What the exercise asks:
Copy each line in the data below that contains the word "RSienaTest".

Dataset entries:
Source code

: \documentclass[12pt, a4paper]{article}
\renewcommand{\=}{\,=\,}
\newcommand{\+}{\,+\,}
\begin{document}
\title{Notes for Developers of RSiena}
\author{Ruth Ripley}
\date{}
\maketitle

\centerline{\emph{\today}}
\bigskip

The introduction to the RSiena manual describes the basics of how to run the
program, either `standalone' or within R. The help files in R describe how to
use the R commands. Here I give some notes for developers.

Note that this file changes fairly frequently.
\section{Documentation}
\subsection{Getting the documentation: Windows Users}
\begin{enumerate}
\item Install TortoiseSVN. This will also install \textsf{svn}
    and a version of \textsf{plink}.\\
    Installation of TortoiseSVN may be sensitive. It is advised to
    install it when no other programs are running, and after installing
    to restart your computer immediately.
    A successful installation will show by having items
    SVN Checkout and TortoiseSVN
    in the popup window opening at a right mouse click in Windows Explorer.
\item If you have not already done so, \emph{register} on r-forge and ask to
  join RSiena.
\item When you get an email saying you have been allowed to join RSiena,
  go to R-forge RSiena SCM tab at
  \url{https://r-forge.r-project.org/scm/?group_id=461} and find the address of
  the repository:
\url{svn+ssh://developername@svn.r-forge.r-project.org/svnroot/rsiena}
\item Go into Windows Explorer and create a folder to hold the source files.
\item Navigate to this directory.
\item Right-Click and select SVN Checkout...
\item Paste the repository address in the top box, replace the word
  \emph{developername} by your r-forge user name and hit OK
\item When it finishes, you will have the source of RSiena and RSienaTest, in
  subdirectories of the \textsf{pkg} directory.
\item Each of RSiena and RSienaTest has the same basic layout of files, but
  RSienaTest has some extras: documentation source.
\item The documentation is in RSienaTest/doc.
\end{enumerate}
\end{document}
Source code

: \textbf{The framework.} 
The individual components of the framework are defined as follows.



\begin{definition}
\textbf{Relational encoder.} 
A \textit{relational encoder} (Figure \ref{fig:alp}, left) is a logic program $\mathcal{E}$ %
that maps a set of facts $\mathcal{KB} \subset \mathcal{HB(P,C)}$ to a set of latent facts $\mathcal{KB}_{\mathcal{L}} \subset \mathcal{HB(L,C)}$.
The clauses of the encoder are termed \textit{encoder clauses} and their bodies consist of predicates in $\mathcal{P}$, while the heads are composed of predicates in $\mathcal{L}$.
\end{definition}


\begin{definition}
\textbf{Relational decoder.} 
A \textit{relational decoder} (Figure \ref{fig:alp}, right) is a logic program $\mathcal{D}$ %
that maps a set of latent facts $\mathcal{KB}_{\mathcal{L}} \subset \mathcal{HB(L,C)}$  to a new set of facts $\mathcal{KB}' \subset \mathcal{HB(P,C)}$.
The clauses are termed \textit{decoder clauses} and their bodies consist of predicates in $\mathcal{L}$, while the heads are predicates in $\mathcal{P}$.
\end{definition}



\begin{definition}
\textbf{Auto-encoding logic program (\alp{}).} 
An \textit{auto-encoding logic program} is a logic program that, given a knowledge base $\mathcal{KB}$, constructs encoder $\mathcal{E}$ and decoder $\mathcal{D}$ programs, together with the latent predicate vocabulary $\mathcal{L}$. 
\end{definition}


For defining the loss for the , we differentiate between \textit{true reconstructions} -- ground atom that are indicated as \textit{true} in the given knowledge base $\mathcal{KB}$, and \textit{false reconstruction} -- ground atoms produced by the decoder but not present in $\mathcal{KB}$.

Your solution:
\item When it finishes, you will have the source of RSiena and RSienaTest, in
\item Each of RSiena and RSienaTest has the same basic layout of files, but
  RSienaTest has some extras: documentation source.
\item The documentation is in RSienaTest/doc.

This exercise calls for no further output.